Galoshes!!! That trend needs to die.


----------



## Divinity (Dec 14, 2007)

Crocs.  They look stupid and cheap, make for stinky feet, and cost a bundle.


----------



## Beauty Mark (Dec 14, 2007)

While I don't actually follow some of these trends, like crocs and tucking the jeans into boots, some are straight up practical. Crocs I hear are comfy. The jeans into boots; living in cold weather where the bottoms of anything get wet fast, it's only sensible to do that. I do wear galoshes, not because they're cute  but because I got tired of getting my shoes wet. Mine are burgundy with a plaid top, nothing with a print.


----------



## Dizzy (Dec 15, 2007)

I just saw this one last night for the first time- my first time working a Friday night in the mall since the summer.  

A bunch of girls (I'd say between 13-16 or so) wearing jackets, scarves, gloves, hats, etc.  And then a mini skirt with flipflops.  Why?!  Did they miss the 6 inches of snow outside and the sheet of ice the mall calls a parking lot?  

I really hope this is just a local thing, and dies soon, because this trend is just horrible.


----------



## *KT* (Dec 15, 2007)

Quote:

   Originally Posted by *Dizzy* 

 
_I just saw this one last night for the first time- my first time working a Friday night in the mall since the summer.  

A bunch of girls (I'd say between 13-16 or so) wearing jackets, scarves, gloves, hats, etc.  And then a mini skirt with flipflops.  Why?!  Did they miss the 6 inches of snow outside and the sheet of ice the mall calls a parking lot?  

I really hope this is just a local thing, and dies soon, because this trend is just horrible._

 
Maybe they are numb from the waist down and the neck up?  
	

	
	
		
		

		
			





I saw a kid at the dog park two weeks ago.  We were literally dressed up in jeans, thinsulate winter coats, 180s, and gloves... and this 12ish year old kid was walking around in shorts and a tshirt.  WTF?  And his mom was there with him.  My mom would've never let me leave the house like that in weather that cold.


----------



## xmrsvindieselx (Dec 17, 2007)

Quote:

   Originally Posted by *eulchen* 

 
_im so going to get flamed for this, but:

Boots over trousers/jeans. seriously. it makes the asses of 99% of the women ive ever seen sporting that fashion trend look fatter than they are. this trend is only okay for girls who are super skinny and dont have any ass whatsoever. on everybody else, it is just not flattering. also, mostly the boots are not wide enough, so you have crinkles in the trousers, which looks not cool.

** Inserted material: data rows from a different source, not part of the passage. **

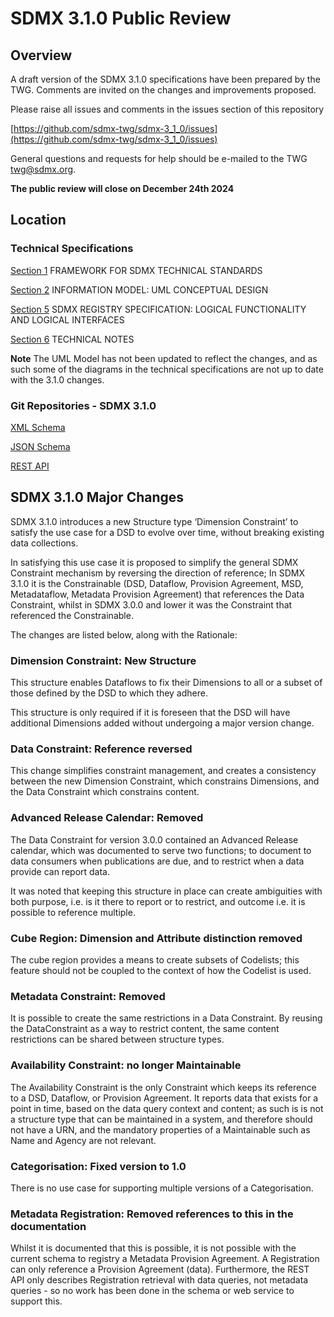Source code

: # SDMX 3.1.0 Public Review

## Overview

A draft version of the SDMX 3.1.0 specifications have been prepared by the TWG.  Comments are invited on the changes and improvements proposed. 

Please raise all issues and comments in the issues section of this repository

[https://github.com/sdmx-twg/sdmx-3_1_0/issues](https://github.com/sdmx-twg/sdmx-3_1_0/issues)

General questions and requests for help should be e-mailed to the TWG twg@sdmx.org.

**The public review will close on December 24th 2024**


## Location

### Technical Specifications

[Section 1](https://github.com/sdmx-twg/sdmx-3_1_0/raw/refs/heads/main/specifications/SDMX_3-1-0_SECTION_1_DRAFT-1_0.docx) FRAMEWORK FOR SDMX TECHNICAL STANDARDS

[Section 2](https://github.com/sdmx-twg/sdmx-3_1_0/raw/refs/heads/main/specifications/SDMX_3-1-0_SECTION_2_DRAFT-1_0.docx) INFORMATION MODEL: UML CONCEPTUAL DESIGN

[Section 5](https://github.com/sdmx-twg/sdmx-3_1_0/raw/refs/heads/main/specifications/SDMX_3-1-0_SECTION_5_DRAFT-1_0.docx) SDMX REGISTRY SPECIFICATION: LOGICAL FUNCTIONALITY AND LOGICAL INTERFACES

[Section 6](https://github.com/sdmx-twg/sdmx-3_1_0/raw/refs/heads/main/specifications/SDMX_3-1-0_SECTION_6_DRAFT-1_0.docx) TECHNICAL NOTES

**Note**  The UML Model has not been updated to reflect the changes, and as such some of the diagrams in the technical specifications are not up to date with the 3.1.0 changes.
 
### Git Repositories - SDMX 3.1.0   

[XML Schema](https://github.com/sdmx-twg/sdmx-ml/tree/develop)

[JSON Schema](https://github.com/sdmx-twg/sdmx-json/tree/develop)

[REST API](https://github.com/sdmx-twg/sdmx-rest/tree/develop)

## SDMX 3.1.0 Major Changes

SDMX 3.1.0 introduces a new Structure type ‘Dimension Constraint’ to satisfy the use case for a DSD to evolve over time, without breaking existing data collections.  

In satisfying this use case it is proposed to simplify the general SDMX Constraint mechanism by reversing the direction of reference; In SDMX 3.1.0 it is the Constrainable (DSD, Dataflow, Provision Agreement, MSD, Metadataflow, Metadata Provision Agreement) that references the Data Constraint, whilst in SDMX 3.0.0 and lower it was the Constraint that referenced the Constrainable.

The changes are listed below, along with the Rationale:

### Dimension Constraint: New Structure

This structure enables Dataflows to fix their Dimensions to all or a subset of those defined by the DSD to which they adhere.  

This structure is only required if it is foreseen that the DSD will have additional Dimensions added without undergoing a major version change. 

### Data Constraint: Reference reversed

This change simplifies constraint management, and creates a consistency between the new Dimension Constraint, which constrains Dimensions, and the Data Constraint which constrains content.

### Advanced Release Calendar: Removed

The Data Constraint for version 3.0.0 contained an Advanced Release calendar, which was documented to serve two functions; to document to data consumers when publications are due, and to restrict when a data provide can report data.  

It was noted that keeping this structure in place can create ambiguities with both purpose, i.e. is it there to report or to restrict, and outcome i.e. it is possible to reference multiple.  

### Cube Region: Dimension and Attribute distinction removed

The cube region provides a means to create subsets of Codelists; this feature should not be coupled to the context of how the Codelist is used. 

### Metadata Constraint: Removed

It is possible to create the same restrictions in a Data Constraint. By reusing the DataConstraint as a way to restrict content, the same content restrictions can be shared between structure types. 

### Availability Constraint: no longer Maintainable

The Availability Constraint is the only Constraint which keeps its reference to a DSD, Dataflow, or Provision Agreement.  It reports data that exists for a point in time, based on the data query context and content; as such is is not a structure type that can be maintained in a system, and therefore should not have a URN, and the mandatory properties of a Maintainable such as Name and Agency are not relevant.
 
### Categorisation: Fixed version to 1.0

There is no use case for supporting multiple versions of a Categorisation.
  
###  Metadata Registration: Removed references to this in the documentation

Whilst it is documented that this is possible, it is not possible with the current schema to registry a Metadata Provision Agreement. A Registration can only reference a Provision Agreement (data).  Furthermore, the REST API only describes Registration retrieval with data queries, not metadata queries - so no work has been done in the schema or web service to support this.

so please, if you´re not going to ride a horse, dont stuff your trousers into your boots._

 
I disagree with this. I do it all the time and I'd be the first one to say I'm not even close to "super skinny with no ass"..and just because I'm not doesnt mean it makes me look fat. Plus the bottom on my pants dont get wet from rain/snow.. and I can show off my hot coach boots


----------



## Suzyn (Dec 28, 2007)

Wow, just wow, thats all i can say right now.  I think Ive learned that stuff I knew was grody is grody, and that there are some very opinionated people here.  Im not offended by any of it, but I think some people worry too much about what other's wear.


----------



## mztirra (Jan 1, 2008)

i can't stand mini skirts and boots especially when it's cold.. put on some pants...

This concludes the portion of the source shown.